Here is an example.
SELECT ENCODE(x::bytea, 'hex')
FROM (
SELECT UNNEST(ARRAY['x', 'x/', U&'x\+02FFFF', U&'x\FFFF',
U&'x\+01FFFF', 'x '])::text AS x
) z
ORDER BY x COLLATE "en_US.utf8";
Which gives the following:
encode
------------
78
78efbfbf
78f09fbfbf
78f0afbfbf
7820
782f
(6 rows)
The real character codepoints (e.g. 0x20 space, or 0x2f slash) are sorting
after the non-character codepoint 0xffff, which is supposed to always have
the highest possible primary weight in all locales, and it is the only
codepoint available to serve this purpose. The other 4-byte non-character
codepoints also incorrectly sort lower than real characters.
Tested on Centos 8 with the following package.
postgresql12-server-12.7-2PGDG.rhel8.x86_64
The "locale -a" command shows that "en_US.utf8" is in the system,
although, for this purpose, all UTF-8 locales should do the same thing.
Database default locale is also en_US.utf8 and system /etc/locale.conf has
the same LANG="en_US.UTF-8".
Testing the same thing with a simple file and using the "sort" command
from command line prompt gives similar results.
$ od -tx1c /tmp/test.utf8
0000000 78 0a 78 f0 af bf bf 0a 78 f0 9f bf bf 0a 78 2f
x \n x 360 257 277 277 \n x 360 237 277 277 \n x /
0000020 0a 78 ef bf bf 0a 78 20 0a
\n x 357 277 277 \n x \n
0000031
$ LC_ALL=C sort /tmp/test.utf8 | od -tx1c
0000000 78 0a 78 20 0a 78 2f 0a 78 ef bf bf 0a 78 f0 9f
x \n x \n x / \n x 357 277 277 \n x 360 237
0000020 bf bf 0a 78 f0 af bf bf 0a
277 277 \n x 360 257 277 277 \n
0000031
$ LC_ALL=en_US.UTF-8 sort /tmp/test.utf8 | od -tx1c
0000000 78 0a 78 ef bf bf 0a 78 f0 af bf bf 0a 78 f0 9f
x \n x 357 277 277 \n x 360 257 277 277 \n x 360 237
0000020 bf bf 0a 78 20 0a 78 2f 0a
277 277 \n x \n x / \n
0000031
You can see that it once again sorts the non-character codepoint lower
than real characters. For reference, these are the Centos 8 glibc packages.
glibc-2.28-151.el8.x86_64
glibc-langpack-en-2.28-151.el8.x86_64
Tested the same thing on sqlfiddle.
http://sqlfiddle.com/#!15/1841e2/2/0
That is using PostgreSQL 9.3 and the system underneath is not made visible.

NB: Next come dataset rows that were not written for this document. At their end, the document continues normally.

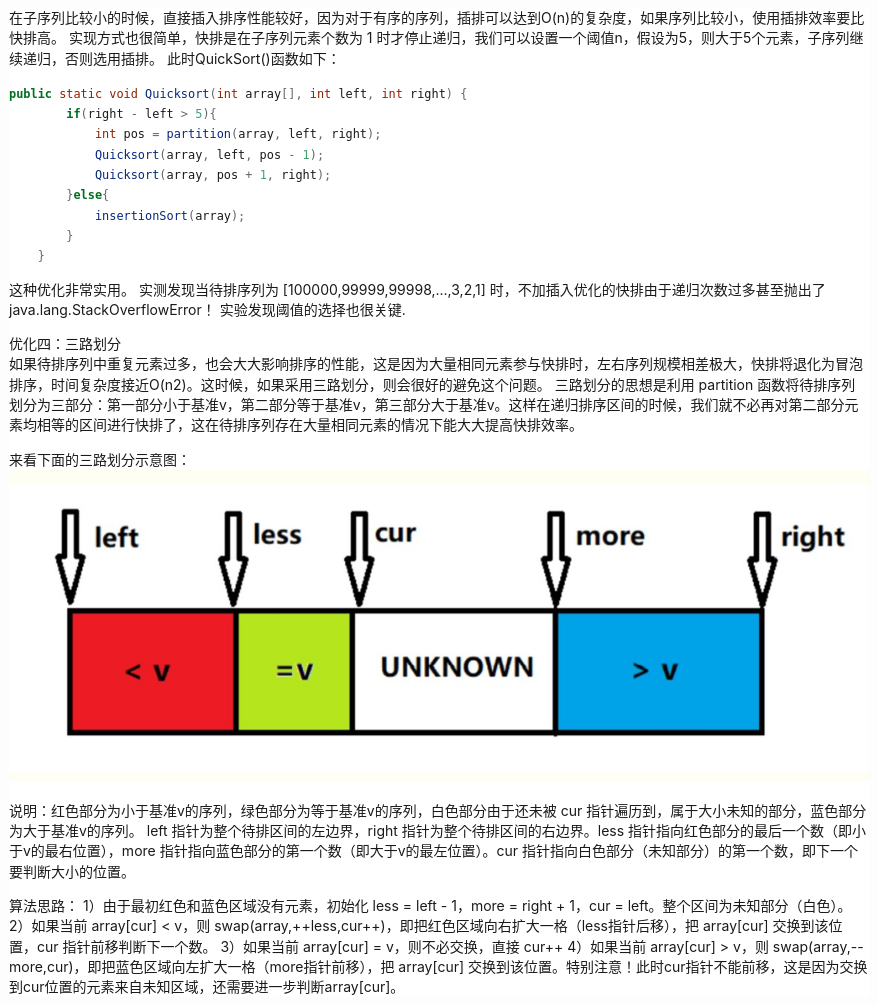 在子序列比较小的时候，直接插入排序性能较好，因为对于有序的序列，插排可以达到O(n)的复杂度，如果序列比较小，使用插排效率要比快排高。
实现方式也很简单，快排是在子序列元素个数为 1 时才停止递归，我们可以设置一个阈值n，假设为5，则大于5个元素，子序列继续递归，否则选用插排。
此时QuickSort()函数如下：

```java
public static void Quicksort(int array[], int left, int right) {
        if(right - left > 5){
            int pos = partition(array, left, right);
            Quicksort(array, left, pos - 1);
            Quicksort(array, pos + 1, right);
        }else{
            insertionSort(array);
        }
    }
```
这种优化非常实用。
实测发现当待排序列为 [100000,99999,99998,...,3,2,1] 时，不加插入优化的快排由于递归次数过多甚至抛出了 java.lang.StackOverflowError！
实验发现阈值的选择也很关键.


优化四：三路划分   
如果待排序列中重复元素过多，也会大大影响排序的性能，这是因为大量相同元素参与快排时，左右序列规模相差极大，快排将退化为冒泡排序，时间复杂度接近O(n2)。这时候，如果采用三路划分，则会很好的避免这个问题。
三路划分的思想是利用 partition 函数将待排序列划分为三部分：第一部分小于基准v，第二部分等于基准v，第三部分大于基准v。这样在递归排序区间的时候，我们就不必再对第二部分元素均相等的区间进行快排了，这在待排序列存在大量相同元素的情况下能大大提高快排效率。

来看下面的三路划分示意图：
![sa3.jpg](.\image\sa3.jpg)

说明：红色部分为小于基准v的序列，绿色部分为等于基准v的序列，白色部分由于还未被 cur 指针遍历到，属于大小未知的部分，蓝色部分为大于基准v的序列。
left 指针为整个待排区间的左边界，right 指针为整个待排区间的右边界。less 指针指向红色部分的最后一个数（即小于v的最右位置），more 指针指向蓝色部分的第一个数（即大于v的最左位置）。cur 指针指向白色部分（未知部分）的第一个数，即下一个要判断大小的位置。

算法思路：
1）由于最初红色和蓝色区域没有元素，初始化 less = left - 1，more = right + 1，cur = left。整个区间为未知部分（白色）。
2）如果当前 array[cur] < v，则 swap(array,++less,cur++)，即把红色区域向右扩大一格（less指针后移），把 array[cur] 交换到该位置，cur 指针前移判断下一个数。
3）如果当前 array[cur] = v，则不必交换，直接 cur++
4）如果当前 array[cur] > v，则 swap(array,--more,cur)，即把蓝色区域向左扩大一格（more指针前移），把 array[cur] 交换到该位置。特别注意！此时cur指针不能前移，这是因为交换到cur位置的元素来自未知区域，还需要进一步判断array[cur]。

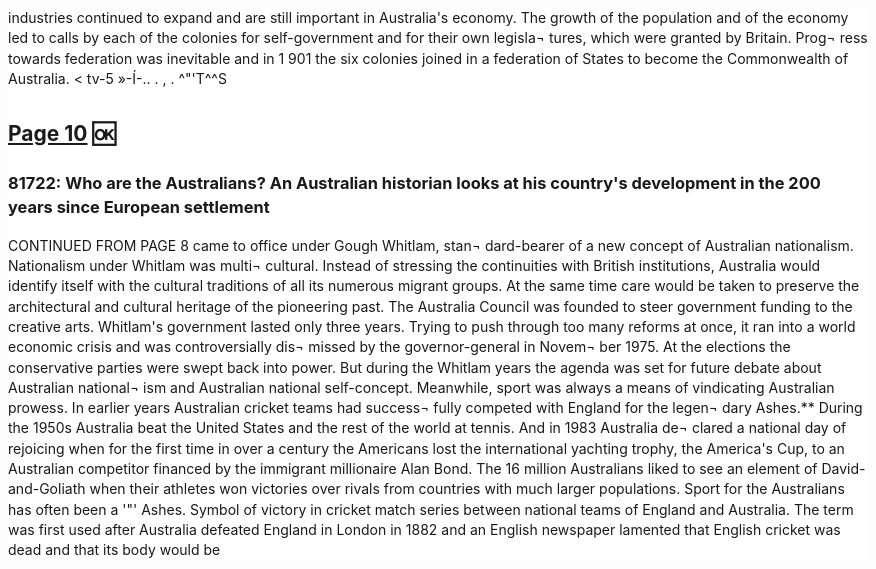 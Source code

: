 industries continued to expand and are still
important in Australia's economy.
The growth of the population and of the
economy led to calls by each of the colonies
for self-government and for their own legisla¬
tures, which were granted by Britain. Prog¬
ress towards federation was inevitable and in
1 901 the six colonies joined in a federation of
States to become the Commonwealth of
Australia.
< tv-5 »-Í-.. . , .
^"'T^^S
## [Page 10](https://demo.humlab.umu.se/courier/081732engo.pdf#page=10) 🆗
### 81722: Who are the Australians? An Australian historian looks at his country's development in the 200 years since European settlement
CONTINUED FROM PAGE 8
came to office under Gough Whitlam, stan¬
dard-bearer of a new concept of Australian
nationalism.
Nationalism under Whitlam was multi¬
cultural. Instead of stressing the continuities
with British institutions, Australia would
identify itself with the cultural traditions of
all its numerous migrant groups. At the same
time care would be taken to preserve the
architectural and cultural heritage of the
pioneering past. The Australia Council was
founded to steer government funding to the
creative arts. Whitlam's government lasted
only three years. Trying to push through too
many reforms at once, it ran into a world
economic crisis and was controversially dis¬
missed by the governor-general in Novem¬
ber 1975. At the elections the conservative
parties were swept back into power. But
during the Whitlam years the agenda was set
for future debate about Australian national¬
ism and Australian national self-concept.
Meanwhile, sport was always a means of
vindicating Australian prowess. In earlier
years Australian cricket teams had success¬
fully competed with England for the legen¬
dary Ashes.** During the 1950s Australia
beat the United States and the rest of the
world at tennis. And in 1983 Australia de¬
clared a national day of rejoicing when for
the first time in over a century the Americans
lost the international yachting trophy, the
America's Cup, to an Australian competitor
financed by the immigrant millionaire Alan
Bond. The 16 million Australians liked to
see an element of David-and-Goliath when
their athletes won victories over rivals from
countries with much larger populations.
Sport for the Australians has often been a
'"' Ashes. Symbol of victory in cricket match series
between national teams of England and Australia. The
term was first used after Australia defeated England in
London in 1882 and an English newspaper lamented that
English cricket was dead and that its body would be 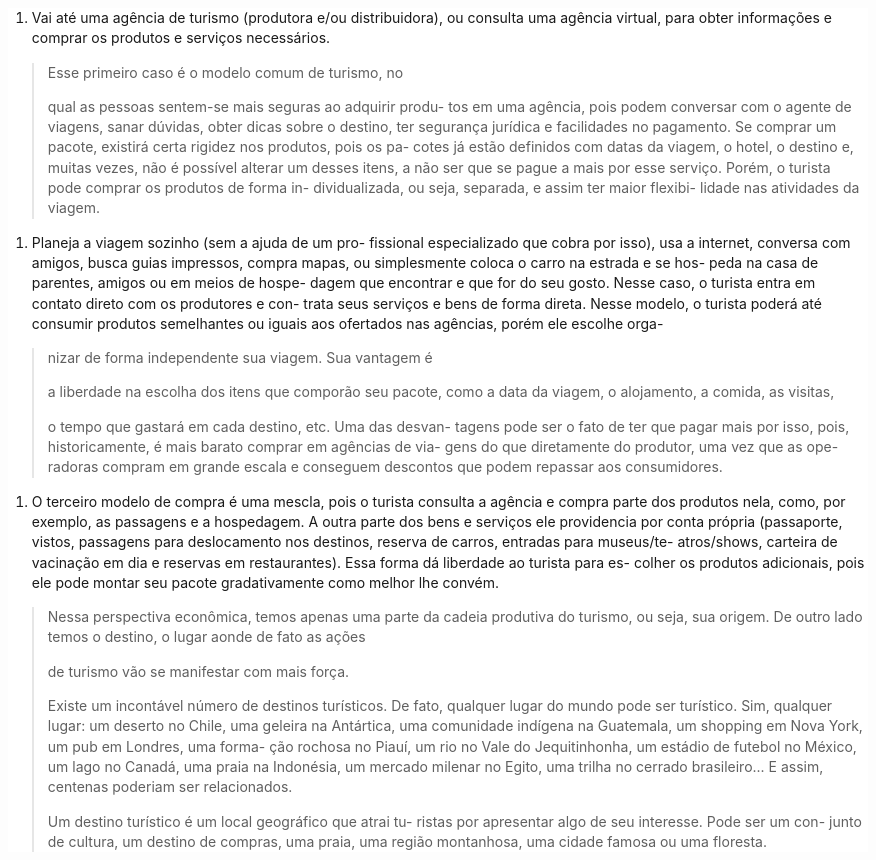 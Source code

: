 1.  Vai até uma agência de turismo (produtora e/ou distribuidora), ou
    consulta uma agência virtual, para obter informações e comprar os
    produtos e serviços necessários.

> Esse primeiro caso é o modelo comum de turismo, no
>
> qual as pessoas sentem-se mais seguras ao adquirir produ- tos em uma
> agência, pois podem conversar com o agente de viagens, sanar dúvidas,
> obter dicas sobre o destino, ter segurança jurídica e facilidades no
> pagamento. Se comprar um pacote, existirá certa rigidez nos produtos,
> pois os pa- cotes já estão definidos com datas da viagem, o hotel, o
> destino e, muitas vezes, não é possível alterar um desses itens, a não
> ser que se pague a mais por esse serviço. Porém, o turista pode
> comprar os produtos de forma in- dividualizada, ou seja, separada, e
> assim ter maior flexibi- lidade nas atividades da viagem.

1.  Planeja a viagem sozinho (sem a ajuda de um pro- fissional
    especializado que cobra por isso), usa a internet, conversa com
    amigos, busca guias impressos, compra mapas, ou simplesmente coloca
    o carro na estrada e se hos- peda na casa de parentes, amigos ou em
    meios de hospe- dagem que encontrar e que for do seu gosto. Nesse
    caso, o turista entra em contato direto com os produtores e con-
    trata seus serviços e bens de forma direta. Nesse modelo, o turista
    poderá até consumir produtos semelhantes ou iguais aos ofertados nas
    agências, porém ele escolhe orga-

> nizar de forma independente sua viagem. Sua vantagem é
>
> a liberdade na escolha dos itens que comporão seu pacote, como a data
> da viagem, o alojamento, a comida, as visitas,
>
> o tempo que gastará em cada destino, etc. Uma das desvan- tagens pode
> ser o fato de ter que pagar mais por isso, pois, historicamente, é
> mais barato comprar em agências de via- gens do que diretamente do
> produtor, uma vez que as ope- radoras compram em grande escala e
> conseguem descontos que podem repassar aos consumidores.

1.  O terceiro modelo de compra é uma mescla, pois o turista consulta a
    agência e compra parte dos produtos nela, como, por exemplo, as
    passagens e a hospedagem. A outra parte dos bens e serviços ele
    providencia por conta própria (passaporte, vistos, passagens para
    deslocamento nos destinos, reserva de carros, entradas para
    museus/te- atros/shows, carteira de vacinação em dia e reservas em
    restaurantes). Essa forma dá liberdade ao turista para es- colher os
    produtos adicionais, pois ele pode montar seu pacote gradativamente
    como melhor lhe convém.

> Nessa perspectiva econômica, temos apenas uma parte da cadeia
> produtiva do turismo, ou seja, sua origem. De outro lado temos o
> destino, o lugar aonde de fato as ações
>
> de turismo vão se manifestar com mais força.
>
> Existe um incontável número de destinos turísticos. De fato, qualquer
> lugar do mundo pode ser turístico. Sim, qualquer lugar: um deserto no
> Chile, uma geleira na Antártica, uma comunidade indígena na Guatemala,
> um shopping em Nova York, um pub em Londres, uma forma- ção rochosa no
> Piauí, um rio no Vale do Jequitinhonha, um estádio de futebol no
> México, um lago no Canadá, uma praia na Indonésia, um mercado milenar
> no Egito, uma trilha no cerrado brasileiro... E assim, centenas
> poderiam ser relacionados.
>
> Um destino turístico é um local geográfico que atrai tu- ristas por
> apresentar algo de seu interesse. Pode ser um con- junto de cultura,
> um destino de compras, uma praia, uma região montanhosa, uma cidade
> famosa ou uma floresta.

It gives the sort order that I would expect, special codepoints are sorting
on the high side of real characters.
I then went back to an old Centos 7 machine and tested the same SQL query.
The result is like this:
encode
------------
78
7820
782f
78efbfbf
78f09fbfbf
78f0afbfbf
(6 rows)
That's what I expect the correct answer to be, also a correct match to the
sqlfiddle test. For reference these are the centos packages where I got it
working properly.
postgresql12-server-12.7-1PGDG.rhel7.x86_64
glibc-common-2.17-260.el7_6.6.x86_64
glibc-2.17-260.el7_6.6.x86_64
Same postgres version, but running on an older system. Perhaps this
would implicate a bug introduced in the system itself during the
transition from Centos 7 to Centos 8. The old glibc did not have separate
langpacks and all locales were installed by default.
I'm willing to take this up with Redhat if that's useful.